NEW YORK (Nov. 8)
Jewish groups retreating from their traditional opposition to Federal aid to parochial schools were sharply criticized by Israel Breslow, president of the Workmen’s Circle, the 65,000 member Jewish fraternal and cultural organization, at a meeting of the organization’s national executive at the Hotel Astor.
“A number of Jewish agencies have come out, or are preparing to come out, for Federal aid to parochial schools in the obvious expectation that their own schools will be among the beneficiaries. This is a clear sacrifice of principle to expediency,” he charged.
He said that the Workmen’s Circle, which operates a total of 80 secular Jewish schools in New York, Chicago, Los Angeles, Boston, Philadelphia, Detroit and other cities, “understands very well that rising school costs are becoming increasingly burdensome;” But if we wish to perpetuate our culture and religion within the American family, we must be willing to foot the bill,” he said.

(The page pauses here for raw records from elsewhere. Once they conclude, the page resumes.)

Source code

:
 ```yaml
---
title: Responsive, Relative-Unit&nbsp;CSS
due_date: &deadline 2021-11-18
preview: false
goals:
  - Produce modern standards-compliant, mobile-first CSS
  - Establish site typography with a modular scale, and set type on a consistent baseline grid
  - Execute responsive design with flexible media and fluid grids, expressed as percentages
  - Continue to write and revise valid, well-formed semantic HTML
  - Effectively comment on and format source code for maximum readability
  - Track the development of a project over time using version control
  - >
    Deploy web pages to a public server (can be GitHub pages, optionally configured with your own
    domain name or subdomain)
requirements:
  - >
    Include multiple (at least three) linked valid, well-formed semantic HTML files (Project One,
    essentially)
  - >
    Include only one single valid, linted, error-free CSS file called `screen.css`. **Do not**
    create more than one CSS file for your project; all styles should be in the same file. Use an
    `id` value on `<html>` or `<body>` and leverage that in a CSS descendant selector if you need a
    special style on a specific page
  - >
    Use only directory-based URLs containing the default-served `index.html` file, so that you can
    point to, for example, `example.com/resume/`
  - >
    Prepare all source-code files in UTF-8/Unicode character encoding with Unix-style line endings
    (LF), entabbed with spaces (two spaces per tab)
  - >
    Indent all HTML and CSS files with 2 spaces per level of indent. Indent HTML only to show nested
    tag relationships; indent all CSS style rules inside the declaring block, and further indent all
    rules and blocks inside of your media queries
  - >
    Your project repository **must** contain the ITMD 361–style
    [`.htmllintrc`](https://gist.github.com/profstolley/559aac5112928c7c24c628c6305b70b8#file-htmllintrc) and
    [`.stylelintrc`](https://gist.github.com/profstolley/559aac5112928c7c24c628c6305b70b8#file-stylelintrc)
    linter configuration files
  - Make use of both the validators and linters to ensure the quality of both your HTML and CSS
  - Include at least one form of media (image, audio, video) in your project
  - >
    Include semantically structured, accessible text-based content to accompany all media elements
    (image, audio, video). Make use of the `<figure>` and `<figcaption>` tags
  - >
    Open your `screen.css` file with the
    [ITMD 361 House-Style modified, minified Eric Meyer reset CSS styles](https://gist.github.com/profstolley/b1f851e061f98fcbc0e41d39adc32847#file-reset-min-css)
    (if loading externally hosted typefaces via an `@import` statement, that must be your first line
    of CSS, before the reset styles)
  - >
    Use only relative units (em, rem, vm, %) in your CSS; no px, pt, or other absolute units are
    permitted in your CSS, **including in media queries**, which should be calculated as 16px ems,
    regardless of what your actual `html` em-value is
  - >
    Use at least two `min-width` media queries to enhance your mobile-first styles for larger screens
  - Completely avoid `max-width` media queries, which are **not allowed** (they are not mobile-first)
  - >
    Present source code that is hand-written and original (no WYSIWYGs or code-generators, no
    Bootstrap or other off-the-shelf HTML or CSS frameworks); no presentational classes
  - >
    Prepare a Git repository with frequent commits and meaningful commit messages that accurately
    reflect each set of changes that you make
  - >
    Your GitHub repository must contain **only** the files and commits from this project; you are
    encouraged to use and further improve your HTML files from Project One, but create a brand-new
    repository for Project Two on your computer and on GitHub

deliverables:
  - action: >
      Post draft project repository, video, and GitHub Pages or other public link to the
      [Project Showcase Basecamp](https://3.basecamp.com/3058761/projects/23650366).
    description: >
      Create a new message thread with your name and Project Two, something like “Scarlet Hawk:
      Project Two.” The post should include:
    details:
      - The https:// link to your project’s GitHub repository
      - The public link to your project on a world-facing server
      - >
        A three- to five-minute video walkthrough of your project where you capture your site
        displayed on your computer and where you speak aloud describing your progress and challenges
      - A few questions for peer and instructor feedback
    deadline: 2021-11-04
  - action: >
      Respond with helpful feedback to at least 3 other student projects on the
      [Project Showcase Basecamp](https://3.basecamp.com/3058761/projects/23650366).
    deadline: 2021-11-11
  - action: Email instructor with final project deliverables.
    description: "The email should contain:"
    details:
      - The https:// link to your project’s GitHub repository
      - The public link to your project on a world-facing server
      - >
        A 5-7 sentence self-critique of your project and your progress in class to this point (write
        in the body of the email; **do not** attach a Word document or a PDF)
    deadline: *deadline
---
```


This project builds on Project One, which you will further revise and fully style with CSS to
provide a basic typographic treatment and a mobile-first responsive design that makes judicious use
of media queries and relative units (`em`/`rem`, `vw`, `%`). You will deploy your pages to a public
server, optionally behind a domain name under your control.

The Workmen’s Circle president noted that there has recently been an upsurge of interest in Jewish culture among second and third generation Americans of Jewish ancestry, and that this has resulted in a growing demand for Workmen’s Circle schools in suburban areas. He said that, within the past year alone, two such new school centers had been completed in the New York City area, and that construction on a third has begun.